> The task
All that is wanted is the exact lines from the first line of the data below through the line with "You can encode", both ends included, with pictures omitted.

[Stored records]

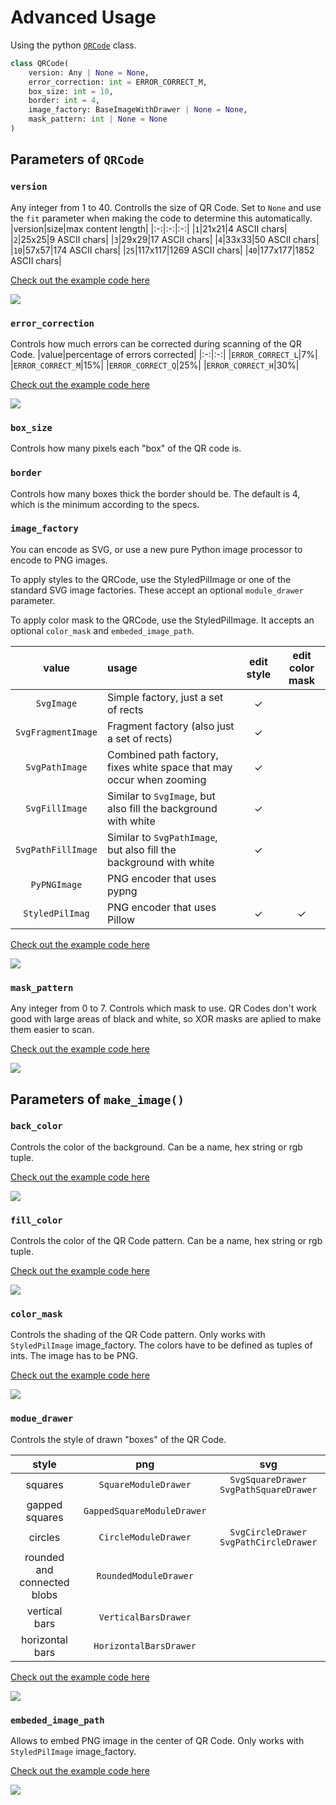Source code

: # Advanced Usage
Using the python [`QRCode`](../qrcode/main.py#L77) class.
```python
class QRCode(
    version: Any | None = None,
    error_correction: int = ERROR_CORRECT_M,
    box_size: int = 10,
    border: int = 4,
    image_factory: BaseImageWithDrawer | None = None,
    mask_pattern: int | None = None
)
```

## Parameters of `QRCode`

### `version`
Any integer from 1 to 40. Controlls the size of QR Code. Set to `None` and use the `fit` parameter when making the code to determine this automatically.
|version|size|max content length|
|:-:|:-:|:-:|
|`1`|21x21|4 ASCII chars|
|`2`|25x25|9 ASCII chars|
|`3`|29x29|17 ASCII chars|
|`4`|33x33|50 ASCII chars|
|`10`|57x57|174 ASCII chars|
|`25`|117x117|1269 ASCII chars|
|`40`|177x177|1852 ASCII chars|

[Check out the example code here](./examples/version.py)

![](./examples/version.png)


### `error_correction`
Controls how much errors can be corrected during scanning of the QR Code.
|value|percentage of errors corrected|
|:-:|:-:|
|`ERROR_CORRECT_L`|7%|
|`ERROR_CORRECT_M`|15%|
|`ERROR_CORRECT_Q`|25%|
|`ERROR_CORRECT_H`|30%|

[Check out the example code here](./examples/error_correction.py)

![](./examples/error_correction.png)


### `box_size`
Controls how many pixels each "box" of the QR code is.


### `border`
Controls how many boxes thick the border should be. The default is 4, which is the minimum according to the specs.


### `image_factory`
You can encode as SVG, or use a new pure Python image processor to encode to PNG images.

To apply styles to the QRCode, use the StyledPilImage or one of the standard SVG image factories. These accept an optional `module_drawer` parameter.

To apply color mask to the QRCode, use the StyledPilImage. It accepts an optional `color_mask` and `embeded_image_path`.

|value|usage|edit style|edit color mask|
|:-:|:-|:-:|:-:|
|`SvgImage`|Simple factory, just a set of rects|&check;||
|`SvgFragmentImage`|Fragment factory (also just a set of rects)|&check;||
|`SvgPathImage`|Combined path factory, fixes white space that may occur when zooming|&check;||
|`SvgFillImage`|Similar to `SvgImage`, but also fill the background with white|&check;||
|`SvgPathFillImage`|Similar to `SvgPathImage`, but also fill the background with white|&check;||
|`PyPNGImage`|PNG encoder that uses pypng|||
|`StyledPilImag`|PNG encoder that uses Pillow|&check;|&check;|

[Check out the example code here](./examples/image_factory.py)

![](./examples/image_factory.png)


### `mask_pattern`
Any integer from 0 to 7. Controls which mask to use. QR Codes don't work good with large areas of black and white, so XOR masks are aplied to make them easier to scan.

[Check out the example code here](./examples/mask_pattern.py)

![](./examples/mask_pattern.png)


## Parameters of `make_image()`

### `back_color`
Controls the color of the background. Can be a name, hex string or rgb tuple.

[Check out the example code here](./examples/back_color.py)

![](./examples/back_color.png)


### `fill_color`
Controls the color of the QR Code pattern. Can be a name, hex string or rgb tuple.

[Check out the example code here](./examples/fill_color.py)

![](./examples/fill_color.png)


### `color_mask`
Controls the shading of the QR Code pattern. Only works with `StyledPilImage` image_factory. The colors have to be defined as tuples of ints. The image has to be PNG.

[Check out the example code here](./examples/color_mask.py)

![](./examples/color_mask.png)


### `modue_drawer`
Controls the style of drawn "boxes" of the QR Code.

|style|png|svg|
|:-:|:-:|:-:|
|squares|`SquareModuleDrawer`|`SvgSquareDrawer` `SvgPathSquareDrawer`|
|gapped squares|`GappedSquareModuleDrawer`||
|circles|`CircleModuleDrawer`|`SvgCircleDrawer` `SvgPathCircleDrawer`|
|rounded and connected blobs|`RoundedModuleDrawer`||
|vertical bars|`VerticalBarsDrawer`||
|horizontal bars|`HorizontalBarsDrawer`||

[Check out the example code here](./examples/modue_drawer.py)

![](./examples/module_drawer.png)


### `embeded_image_path`
Allows to embed PNG image in the center of QR Code. Only works with `StyledPilImage` image_factory.

[Check out the example code here](./examples/embeded_image_path.py)

![](./examples/embeded_image_path.png)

> Exercise response
Source code

: # Advanced Usage
Using the python [`QRCode`](../qrcode/main.py#L77) class.
```python
class QRCode(
    version: Any | None = None,
    error_correction: int = ERROR_CORRECT_M,
    box_size: int = 10,
    border: int = 4,
    image_factory: BaseImageWithDrawer | None = None,
    mask_pattern: int | None = None
)
```

## Parameters of `QRCode`

### `version`
Any integer from 1 to 40. Controlls the size of QR Code. Set to `None` and use the `fit` parameter when making the code to determine this automatically.
|version|size|max content length|
|:-:|:-:|:-:|
|`1`|21x21|4 ASCII chars|
|`2`|25x25|9 ASCII chars|
|`3`|29x29|17 ASCII chars|
|`4`|33x33|50 ASCII chars|
|`10`|57x57|174 ASCII chars|
|`25`|117x117|1269 ASCII chars|
|`40`|177x177|1852 ASCII chars|

[Check out the example code here](./examples/version.py)

![](./examples/version.png)


### `error_correction`
Controls how much errors can be corrected during scanning of the QR Code.
|value|percentage of errors corrected|
|:-:|:-:|
|`ERROR_CORRECT_L`|7%|
|`ERROR_CORRECT_M`|15%|
|`ERROR_CORRECT_Q`|25%|
|`ERROR_CORRECT_H`|30%|

[Check out the example code here](./examples/error_correction.py)

![](./examples/error_correction.png)


### `box_size`
Controls how many pixels each "box" of the QR code is.


### `border`
Controls how many boxes thick the border should be. The default is 4, which is the minimum according to the specs.


### `image_factory`
You can encode as SVG, or use a new pure Python image processor to encode to PNG images.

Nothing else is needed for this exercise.